Kernekoncepter
The core message of this paper is to propose a novel Value-at-Risk (VaR) based dynamic programming framework for optimizing a tight lower bound on the percentile criterion in offline reinforcement learning, without explicitly constructing ambiguity sets. The authors show that the VaR Bellman operator implicitly constructs smaller ambiguity sets compared to Bayesian credible regions, leading to less conservative robust policies.
Resumé
The paper addresses the challenge of computing robust policies for high-stakes decision-making problems with limited data in reinforcement learning. The authors focus on the percentile criterion, which aims to optimize the policy for the worst α-percentile transition probability model.
The key insights are:
Existing work uses Robust Markov Decision Processes (RMDPs) with Bayesian credible regions (BCR) as ambiguity sets to approximately solve the non-convex percentile criterion. However, the BCR ambiguity sets are often unnecessarily large, resulting in overly conservative policies.
The authors propose a novel Value-at-Risk (VaR) based dynamic programming framework to optimize a lower bound on the percentile criterion without explicitly constructing ambiguity sets.

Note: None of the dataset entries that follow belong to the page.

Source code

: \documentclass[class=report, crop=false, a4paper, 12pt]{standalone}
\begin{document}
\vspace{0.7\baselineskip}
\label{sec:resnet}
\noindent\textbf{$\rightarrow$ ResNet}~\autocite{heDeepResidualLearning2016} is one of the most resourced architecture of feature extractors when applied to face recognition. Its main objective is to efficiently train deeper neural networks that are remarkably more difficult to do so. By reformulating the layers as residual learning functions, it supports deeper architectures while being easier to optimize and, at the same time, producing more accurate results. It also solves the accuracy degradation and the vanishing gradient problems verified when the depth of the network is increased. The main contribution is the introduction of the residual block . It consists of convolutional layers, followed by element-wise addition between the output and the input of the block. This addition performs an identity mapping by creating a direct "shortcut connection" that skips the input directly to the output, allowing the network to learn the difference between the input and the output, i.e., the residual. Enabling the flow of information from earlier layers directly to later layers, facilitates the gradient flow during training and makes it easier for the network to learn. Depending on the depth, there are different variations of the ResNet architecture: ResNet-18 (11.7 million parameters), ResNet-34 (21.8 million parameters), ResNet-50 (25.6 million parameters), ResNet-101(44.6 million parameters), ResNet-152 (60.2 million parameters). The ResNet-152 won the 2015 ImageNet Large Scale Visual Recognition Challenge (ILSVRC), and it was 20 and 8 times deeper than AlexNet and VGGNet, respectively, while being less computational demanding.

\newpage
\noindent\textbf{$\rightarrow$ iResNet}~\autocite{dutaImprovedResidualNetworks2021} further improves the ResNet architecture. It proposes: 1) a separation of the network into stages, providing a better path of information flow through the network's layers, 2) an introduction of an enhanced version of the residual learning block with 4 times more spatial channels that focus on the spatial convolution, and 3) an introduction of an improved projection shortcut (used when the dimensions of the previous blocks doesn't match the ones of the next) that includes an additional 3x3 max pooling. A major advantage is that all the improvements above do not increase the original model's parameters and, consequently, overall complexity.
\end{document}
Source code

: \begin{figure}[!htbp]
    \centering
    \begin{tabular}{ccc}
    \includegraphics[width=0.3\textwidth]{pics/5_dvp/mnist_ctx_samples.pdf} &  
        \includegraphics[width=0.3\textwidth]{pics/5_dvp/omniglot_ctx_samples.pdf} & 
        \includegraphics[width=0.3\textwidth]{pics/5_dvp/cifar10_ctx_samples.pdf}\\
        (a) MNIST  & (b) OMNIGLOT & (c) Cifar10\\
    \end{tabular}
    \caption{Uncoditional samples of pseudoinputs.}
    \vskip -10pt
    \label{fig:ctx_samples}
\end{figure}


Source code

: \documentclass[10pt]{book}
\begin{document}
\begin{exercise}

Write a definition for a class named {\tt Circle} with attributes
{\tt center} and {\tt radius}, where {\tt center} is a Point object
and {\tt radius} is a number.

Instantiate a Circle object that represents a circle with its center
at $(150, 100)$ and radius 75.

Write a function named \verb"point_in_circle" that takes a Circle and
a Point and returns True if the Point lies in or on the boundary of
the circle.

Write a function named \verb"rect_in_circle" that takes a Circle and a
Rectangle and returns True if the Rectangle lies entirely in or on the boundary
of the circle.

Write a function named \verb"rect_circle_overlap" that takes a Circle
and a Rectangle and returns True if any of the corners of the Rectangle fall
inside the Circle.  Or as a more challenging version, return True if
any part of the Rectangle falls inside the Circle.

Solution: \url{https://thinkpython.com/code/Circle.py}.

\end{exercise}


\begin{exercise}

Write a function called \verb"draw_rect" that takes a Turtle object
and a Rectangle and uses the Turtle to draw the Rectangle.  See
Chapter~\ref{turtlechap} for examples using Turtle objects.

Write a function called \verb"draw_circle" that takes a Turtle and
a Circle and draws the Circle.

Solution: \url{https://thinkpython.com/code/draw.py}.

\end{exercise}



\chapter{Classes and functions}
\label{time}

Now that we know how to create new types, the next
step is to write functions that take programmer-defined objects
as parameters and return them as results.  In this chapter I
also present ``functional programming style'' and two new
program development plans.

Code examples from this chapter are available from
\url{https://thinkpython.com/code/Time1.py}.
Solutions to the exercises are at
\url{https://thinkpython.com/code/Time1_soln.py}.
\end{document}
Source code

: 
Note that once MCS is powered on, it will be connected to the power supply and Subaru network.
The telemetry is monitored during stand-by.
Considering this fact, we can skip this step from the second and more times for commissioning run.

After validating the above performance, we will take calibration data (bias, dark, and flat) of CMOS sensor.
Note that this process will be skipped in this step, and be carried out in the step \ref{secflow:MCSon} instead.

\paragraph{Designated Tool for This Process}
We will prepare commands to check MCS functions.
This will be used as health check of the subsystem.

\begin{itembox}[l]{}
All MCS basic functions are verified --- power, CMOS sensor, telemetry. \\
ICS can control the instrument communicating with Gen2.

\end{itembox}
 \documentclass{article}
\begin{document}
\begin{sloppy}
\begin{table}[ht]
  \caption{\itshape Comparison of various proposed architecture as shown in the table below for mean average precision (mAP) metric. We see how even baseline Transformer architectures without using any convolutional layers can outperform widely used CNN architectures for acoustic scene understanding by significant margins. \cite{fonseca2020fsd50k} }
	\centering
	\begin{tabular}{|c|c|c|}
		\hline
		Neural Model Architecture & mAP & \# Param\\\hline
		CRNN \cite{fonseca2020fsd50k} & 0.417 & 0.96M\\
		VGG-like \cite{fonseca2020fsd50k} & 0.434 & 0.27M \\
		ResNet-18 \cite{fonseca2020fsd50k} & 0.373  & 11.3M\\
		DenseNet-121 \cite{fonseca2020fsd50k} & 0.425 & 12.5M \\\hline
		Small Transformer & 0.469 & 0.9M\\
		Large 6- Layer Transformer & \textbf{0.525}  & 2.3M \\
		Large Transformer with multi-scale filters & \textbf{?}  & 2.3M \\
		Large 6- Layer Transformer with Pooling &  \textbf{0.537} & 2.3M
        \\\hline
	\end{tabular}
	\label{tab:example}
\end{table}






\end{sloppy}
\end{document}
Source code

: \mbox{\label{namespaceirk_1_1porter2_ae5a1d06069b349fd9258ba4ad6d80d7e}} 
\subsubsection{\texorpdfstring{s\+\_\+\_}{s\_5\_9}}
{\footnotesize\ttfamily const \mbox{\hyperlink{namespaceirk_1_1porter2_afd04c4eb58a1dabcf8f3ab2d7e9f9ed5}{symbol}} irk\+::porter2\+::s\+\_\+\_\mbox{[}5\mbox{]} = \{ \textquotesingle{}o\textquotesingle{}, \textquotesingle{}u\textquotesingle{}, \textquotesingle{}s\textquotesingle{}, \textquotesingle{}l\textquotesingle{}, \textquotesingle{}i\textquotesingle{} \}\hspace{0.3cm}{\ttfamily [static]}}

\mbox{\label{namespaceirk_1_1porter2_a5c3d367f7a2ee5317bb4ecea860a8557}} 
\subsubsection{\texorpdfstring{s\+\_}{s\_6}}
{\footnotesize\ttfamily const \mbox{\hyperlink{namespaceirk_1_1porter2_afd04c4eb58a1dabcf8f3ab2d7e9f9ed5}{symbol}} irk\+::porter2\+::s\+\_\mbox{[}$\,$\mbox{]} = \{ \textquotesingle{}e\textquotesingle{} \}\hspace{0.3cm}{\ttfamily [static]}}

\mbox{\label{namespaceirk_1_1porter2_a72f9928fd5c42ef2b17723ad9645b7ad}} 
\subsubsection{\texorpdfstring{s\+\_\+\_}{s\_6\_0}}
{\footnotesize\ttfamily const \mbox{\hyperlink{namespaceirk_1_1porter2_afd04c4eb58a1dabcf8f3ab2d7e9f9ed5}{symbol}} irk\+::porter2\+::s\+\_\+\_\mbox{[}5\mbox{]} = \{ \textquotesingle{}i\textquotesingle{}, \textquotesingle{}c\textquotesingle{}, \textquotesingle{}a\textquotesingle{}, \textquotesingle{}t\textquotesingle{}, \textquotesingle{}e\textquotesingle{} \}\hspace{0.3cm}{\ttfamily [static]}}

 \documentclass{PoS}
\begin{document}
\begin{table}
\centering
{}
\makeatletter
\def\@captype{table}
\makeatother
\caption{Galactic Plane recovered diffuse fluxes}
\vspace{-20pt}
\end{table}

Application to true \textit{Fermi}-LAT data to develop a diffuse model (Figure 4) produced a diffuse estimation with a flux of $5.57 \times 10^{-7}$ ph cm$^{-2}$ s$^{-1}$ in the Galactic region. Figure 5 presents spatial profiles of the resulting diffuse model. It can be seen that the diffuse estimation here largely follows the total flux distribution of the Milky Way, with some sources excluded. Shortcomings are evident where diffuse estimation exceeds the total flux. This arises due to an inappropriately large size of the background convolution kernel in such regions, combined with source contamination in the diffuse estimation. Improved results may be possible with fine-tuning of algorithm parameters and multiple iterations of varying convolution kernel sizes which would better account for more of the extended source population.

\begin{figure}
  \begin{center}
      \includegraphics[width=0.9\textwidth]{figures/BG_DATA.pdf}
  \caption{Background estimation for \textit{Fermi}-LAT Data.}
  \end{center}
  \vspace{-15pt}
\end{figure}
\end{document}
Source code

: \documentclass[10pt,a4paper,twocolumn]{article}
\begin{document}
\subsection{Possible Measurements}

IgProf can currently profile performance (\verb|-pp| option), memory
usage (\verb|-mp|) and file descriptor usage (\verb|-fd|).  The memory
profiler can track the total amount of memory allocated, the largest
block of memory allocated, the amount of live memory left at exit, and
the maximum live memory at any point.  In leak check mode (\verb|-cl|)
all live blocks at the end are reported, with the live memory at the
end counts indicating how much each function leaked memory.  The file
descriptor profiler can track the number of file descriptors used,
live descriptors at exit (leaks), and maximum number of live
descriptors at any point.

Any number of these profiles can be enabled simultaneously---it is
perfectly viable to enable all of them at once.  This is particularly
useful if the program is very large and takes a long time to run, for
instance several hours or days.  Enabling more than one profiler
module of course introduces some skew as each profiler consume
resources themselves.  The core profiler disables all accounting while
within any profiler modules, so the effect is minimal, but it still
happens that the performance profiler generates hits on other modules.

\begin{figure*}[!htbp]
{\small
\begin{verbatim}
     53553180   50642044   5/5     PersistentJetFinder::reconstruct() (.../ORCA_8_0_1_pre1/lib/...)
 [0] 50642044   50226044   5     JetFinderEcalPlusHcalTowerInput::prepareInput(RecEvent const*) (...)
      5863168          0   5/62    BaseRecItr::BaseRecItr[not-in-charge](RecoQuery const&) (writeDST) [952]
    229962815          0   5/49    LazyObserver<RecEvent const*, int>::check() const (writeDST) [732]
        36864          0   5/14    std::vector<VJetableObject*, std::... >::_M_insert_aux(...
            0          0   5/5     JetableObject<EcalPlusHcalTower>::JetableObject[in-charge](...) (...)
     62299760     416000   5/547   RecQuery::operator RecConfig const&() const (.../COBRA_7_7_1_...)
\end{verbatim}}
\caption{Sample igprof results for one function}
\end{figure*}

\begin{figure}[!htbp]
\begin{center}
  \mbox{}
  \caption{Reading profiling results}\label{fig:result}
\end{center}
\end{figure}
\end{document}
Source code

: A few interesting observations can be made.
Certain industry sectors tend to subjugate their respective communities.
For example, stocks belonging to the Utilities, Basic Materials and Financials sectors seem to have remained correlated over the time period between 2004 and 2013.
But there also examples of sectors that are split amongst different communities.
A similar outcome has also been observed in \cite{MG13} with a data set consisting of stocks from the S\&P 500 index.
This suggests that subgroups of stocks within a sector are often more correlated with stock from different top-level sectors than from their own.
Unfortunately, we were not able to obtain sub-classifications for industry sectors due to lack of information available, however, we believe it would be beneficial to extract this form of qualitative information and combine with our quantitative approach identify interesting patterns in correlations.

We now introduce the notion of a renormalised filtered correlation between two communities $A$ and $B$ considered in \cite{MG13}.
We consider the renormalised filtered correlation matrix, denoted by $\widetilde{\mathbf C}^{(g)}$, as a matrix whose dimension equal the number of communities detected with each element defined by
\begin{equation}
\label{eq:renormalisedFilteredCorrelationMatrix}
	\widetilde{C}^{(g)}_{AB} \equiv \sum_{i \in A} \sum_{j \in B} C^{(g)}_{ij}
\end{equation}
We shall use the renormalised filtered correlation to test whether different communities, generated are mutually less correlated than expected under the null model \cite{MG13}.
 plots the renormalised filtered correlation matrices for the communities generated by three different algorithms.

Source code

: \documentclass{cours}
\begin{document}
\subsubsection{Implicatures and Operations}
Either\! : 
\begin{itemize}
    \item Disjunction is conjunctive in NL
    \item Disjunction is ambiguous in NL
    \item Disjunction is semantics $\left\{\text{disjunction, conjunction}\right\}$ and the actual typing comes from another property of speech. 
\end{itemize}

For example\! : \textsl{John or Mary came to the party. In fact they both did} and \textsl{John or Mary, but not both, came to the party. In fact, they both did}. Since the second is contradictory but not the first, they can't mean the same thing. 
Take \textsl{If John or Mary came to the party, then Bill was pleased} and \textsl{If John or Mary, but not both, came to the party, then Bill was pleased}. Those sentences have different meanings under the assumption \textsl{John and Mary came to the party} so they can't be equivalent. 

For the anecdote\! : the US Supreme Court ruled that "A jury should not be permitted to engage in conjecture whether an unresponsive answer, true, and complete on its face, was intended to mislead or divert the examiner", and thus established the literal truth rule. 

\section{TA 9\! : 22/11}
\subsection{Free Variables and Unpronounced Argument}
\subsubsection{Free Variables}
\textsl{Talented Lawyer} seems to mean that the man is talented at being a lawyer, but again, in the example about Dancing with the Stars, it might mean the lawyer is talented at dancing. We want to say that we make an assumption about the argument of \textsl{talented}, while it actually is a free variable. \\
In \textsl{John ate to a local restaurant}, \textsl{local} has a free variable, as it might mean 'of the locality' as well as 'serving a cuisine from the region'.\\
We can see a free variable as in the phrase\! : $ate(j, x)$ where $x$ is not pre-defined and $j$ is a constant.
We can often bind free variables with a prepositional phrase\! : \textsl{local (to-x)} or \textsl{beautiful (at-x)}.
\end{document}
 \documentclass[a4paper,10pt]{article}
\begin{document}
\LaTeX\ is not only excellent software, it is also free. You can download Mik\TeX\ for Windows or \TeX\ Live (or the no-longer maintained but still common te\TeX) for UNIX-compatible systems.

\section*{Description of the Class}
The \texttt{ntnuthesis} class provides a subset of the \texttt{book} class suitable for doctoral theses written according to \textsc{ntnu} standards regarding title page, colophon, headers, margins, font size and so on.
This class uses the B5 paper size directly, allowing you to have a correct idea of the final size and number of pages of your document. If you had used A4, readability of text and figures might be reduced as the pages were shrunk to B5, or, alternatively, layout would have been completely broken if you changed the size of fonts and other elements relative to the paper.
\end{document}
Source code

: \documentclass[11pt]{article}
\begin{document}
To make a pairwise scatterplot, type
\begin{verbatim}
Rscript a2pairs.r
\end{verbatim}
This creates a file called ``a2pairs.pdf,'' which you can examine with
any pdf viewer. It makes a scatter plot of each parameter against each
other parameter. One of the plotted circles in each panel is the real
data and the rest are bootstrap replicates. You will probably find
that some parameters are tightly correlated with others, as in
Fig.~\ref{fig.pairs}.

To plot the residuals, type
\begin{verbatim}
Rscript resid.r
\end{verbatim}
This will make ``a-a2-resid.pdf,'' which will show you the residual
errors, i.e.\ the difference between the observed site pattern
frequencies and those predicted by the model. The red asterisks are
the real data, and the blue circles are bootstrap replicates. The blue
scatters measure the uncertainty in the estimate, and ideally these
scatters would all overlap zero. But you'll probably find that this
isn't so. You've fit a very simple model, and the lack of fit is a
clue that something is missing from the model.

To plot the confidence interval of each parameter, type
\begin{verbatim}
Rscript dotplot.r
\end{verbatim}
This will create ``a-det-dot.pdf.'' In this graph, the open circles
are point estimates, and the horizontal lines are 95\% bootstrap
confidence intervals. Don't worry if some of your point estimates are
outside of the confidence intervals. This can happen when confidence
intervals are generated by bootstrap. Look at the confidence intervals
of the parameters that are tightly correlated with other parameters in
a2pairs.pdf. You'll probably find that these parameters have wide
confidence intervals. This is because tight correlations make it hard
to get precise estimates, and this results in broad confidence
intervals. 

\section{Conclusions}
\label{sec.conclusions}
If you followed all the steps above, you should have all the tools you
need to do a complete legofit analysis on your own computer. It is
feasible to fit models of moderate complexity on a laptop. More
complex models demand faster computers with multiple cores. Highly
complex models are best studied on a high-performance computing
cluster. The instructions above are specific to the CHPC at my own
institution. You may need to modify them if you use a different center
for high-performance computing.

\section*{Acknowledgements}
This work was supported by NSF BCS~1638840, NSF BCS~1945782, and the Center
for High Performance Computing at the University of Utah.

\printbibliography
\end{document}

They show that the VaR Bellman operator is a valid contraction mapping that optimizes a tighter lower bound on the percentile criterion compared to RMDPs with BCR ambiguity sets.
The authors theoretically analyze the performance of the VaR framework and show that the ambiguity sets implicitly constructed by the VaR Bellman operator tend to be smaller than the BCR ambiguity sets, especially as the number of states increases.
The authors provide a Generalized VaR Value Iteration algorithm and analyze its error bounds. They also empirically demonstrate the efficacy of the VaR framework in three domains, showing that it outperforms various baseline methods in terms of robust performance.
Statistik
The number of states in the Riverswim MDP is 5.
The number of states in the Population Growth MDP is 50.
The number of states in the Inventory Management MDP is 30.